** Opening DATA TO PROCESS block **

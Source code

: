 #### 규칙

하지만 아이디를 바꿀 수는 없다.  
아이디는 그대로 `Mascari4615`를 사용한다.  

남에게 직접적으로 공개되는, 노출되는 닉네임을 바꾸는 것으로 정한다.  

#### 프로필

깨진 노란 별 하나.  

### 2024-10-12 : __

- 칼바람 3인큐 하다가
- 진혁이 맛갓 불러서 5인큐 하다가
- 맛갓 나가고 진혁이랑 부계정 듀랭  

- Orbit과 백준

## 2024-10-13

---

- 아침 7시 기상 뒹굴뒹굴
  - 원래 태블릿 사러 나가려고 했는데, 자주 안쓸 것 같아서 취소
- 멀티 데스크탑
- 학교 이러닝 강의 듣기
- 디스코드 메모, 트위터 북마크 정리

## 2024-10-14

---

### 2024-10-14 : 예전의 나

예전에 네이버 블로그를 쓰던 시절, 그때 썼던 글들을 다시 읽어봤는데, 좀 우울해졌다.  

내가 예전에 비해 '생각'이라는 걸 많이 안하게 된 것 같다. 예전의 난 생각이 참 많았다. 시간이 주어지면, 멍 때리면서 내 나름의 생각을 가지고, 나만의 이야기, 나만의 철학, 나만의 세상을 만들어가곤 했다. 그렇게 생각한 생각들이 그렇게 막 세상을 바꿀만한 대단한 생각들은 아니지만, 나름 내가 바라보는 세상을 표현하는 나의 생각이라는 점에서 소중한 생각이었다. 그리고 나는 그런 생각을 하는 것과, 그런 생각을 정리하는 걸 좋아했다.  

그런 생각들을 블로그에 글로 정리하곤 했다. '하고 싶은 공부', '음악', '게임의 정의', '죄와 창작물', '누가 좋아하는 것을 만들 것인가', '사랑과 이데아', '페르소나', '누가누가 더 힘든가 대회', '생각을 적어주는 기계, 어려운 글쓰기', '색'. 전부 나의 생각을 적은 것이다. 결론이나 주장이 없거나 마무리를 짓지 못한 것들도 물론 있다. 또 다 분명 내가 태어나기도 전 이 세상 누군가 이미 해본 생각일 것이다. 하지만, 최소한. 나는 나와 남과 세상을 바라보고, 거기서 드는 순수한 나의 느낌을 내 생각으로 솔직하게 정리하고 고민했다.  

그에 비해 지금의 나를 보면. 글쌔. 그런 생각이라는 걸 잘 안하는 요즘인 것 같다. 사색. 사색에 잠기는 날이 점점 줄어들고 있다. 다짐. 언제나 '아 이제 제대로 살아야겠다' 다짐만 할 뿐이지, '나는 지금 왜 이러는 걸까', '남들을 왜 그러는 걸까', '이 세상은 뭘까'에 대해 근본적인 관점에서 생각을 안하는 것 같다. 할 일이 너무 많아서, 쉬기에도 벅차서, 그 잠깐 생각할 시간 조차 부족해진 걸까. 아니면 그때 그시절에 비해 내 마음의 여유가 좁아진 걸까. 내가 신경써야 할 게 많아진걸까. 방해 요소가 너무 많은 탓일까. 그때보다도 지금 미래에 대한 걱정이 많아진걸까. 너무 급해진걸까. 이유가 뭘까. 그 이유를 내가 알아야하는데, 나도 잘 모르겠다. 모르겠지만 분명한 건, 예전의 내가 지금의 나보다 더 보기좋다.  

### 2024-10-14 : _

** Closing DATA TO PROCESS block **

> **BRIEF**: Your task is to transcribe exactly the lines from the one with "- Orbit과 백준" through the end of the data, both included, and nothing besides.

> **SOLUTION TO THE PROBLEM**:
- Orbit과 백준

## 2024-10-13

---

- 아침 7시 기상 뒹굴뒹굴
  - 원래 태블릿 사러 나가려고 했는데, 자주 안쓸 것 같아서 취소
- 멀티 데스크탑
- 학교 이러닝 강의 듣기
- 디스코드 메모, 트위터 북마크 정리

## 2024-10-14

---

### 2024-10-14 : 예전의 나

예전에 네이버 블로그를 쓰던 시절, 그때 썼던 글들을 다시 읽어봤는데, 좀 우울해졌다.  

내가 예전에 비해 '생각'이라는 걸 많이 안하게 된 것 같다. 예전의 난 생각이 참 많았다. 시간이 주어지면, 멍 때리면서 내 나름의 생각을 가지고, 나만의 이야기, 나만의 철학, 나만의 세상을 만들어가곤 했다. 그렇게 생각한 생각들이 그렇게 막 세상을 바꿀만한 대단한 생각들은 아니지만, 나름 내가 바라보는 세상을 표현하는 나의 생각이라는 점에서 소중한 생각이었다. 그리고 나는 그런 생각을 하는 것과, 그런 생각을 정리하는 걸 좋아했다.  

그런 생각들을 블로그에 글로 정리하곤 했다. '하고 싶은 공부', '음악', '게임의 정의', '죄와 창작물', '누가 좋아하는 것을 만들 것인가', '사랑과 이데아', '페르소나', '누가누가 더 힘든가 대회', '생각을 적어주는 기계, 어려운 글쓰기', '색'. 전부 나의 생각을 적은 것이다. 결론이나 주장이 없거나 마무리를 짓지 못한 것들도 물론 있다. 또 다 분명 내가 태어나기도 전 이 세상 누군가 이미 해본 생각일 것이다. 하지만, 최소한. 나는 나와 남과 세상을 바라보고, 거기서 드는 순수한 나의 느낌을 내 생각으로 솔직하게 정리하고 고민했다.  

그에 비해 지금의 나를 보면. 글쌔. 그런 생각이라는 걸 잘 안하는 요즘인 것 같다. 사색. 사색에 잠기는 날이 점점 줄어들고 있다. 다짐. 언제나 '아 이제 제대로 살아야겠다' 다짐만 할 뿐이지, '나는 지금 왜 이러는 걸까', '남들을 왜 그러는 걸까', '이 세상은 뭘까'에 대해 근본적인 관점에서 생각을 안하는 것 같다. 할 일이 너무 많아서, 쉬기에도 벅차서, 그 잠깐 생각할 시간 조차 부족해진 걸까. 아니면 그때 그시절에 비해 내 마음의 여유가 좁아진 걸까. 내가 신경써야 할 게 많아진걸까. 방해 요소가 너무 많은 탓일까. 그때보다도 지금 미래에 대한 걱정이 많아진걸까. 너무 급해진걸까. 이유가 뭘까. 그 이유를 내가 알아야하는데, 나도 잘 모르겠다. 모르겠지만 분명한 건, 예전의 내가 지금의 나보다 더 보기좋다.  

### 2024-10-14 : _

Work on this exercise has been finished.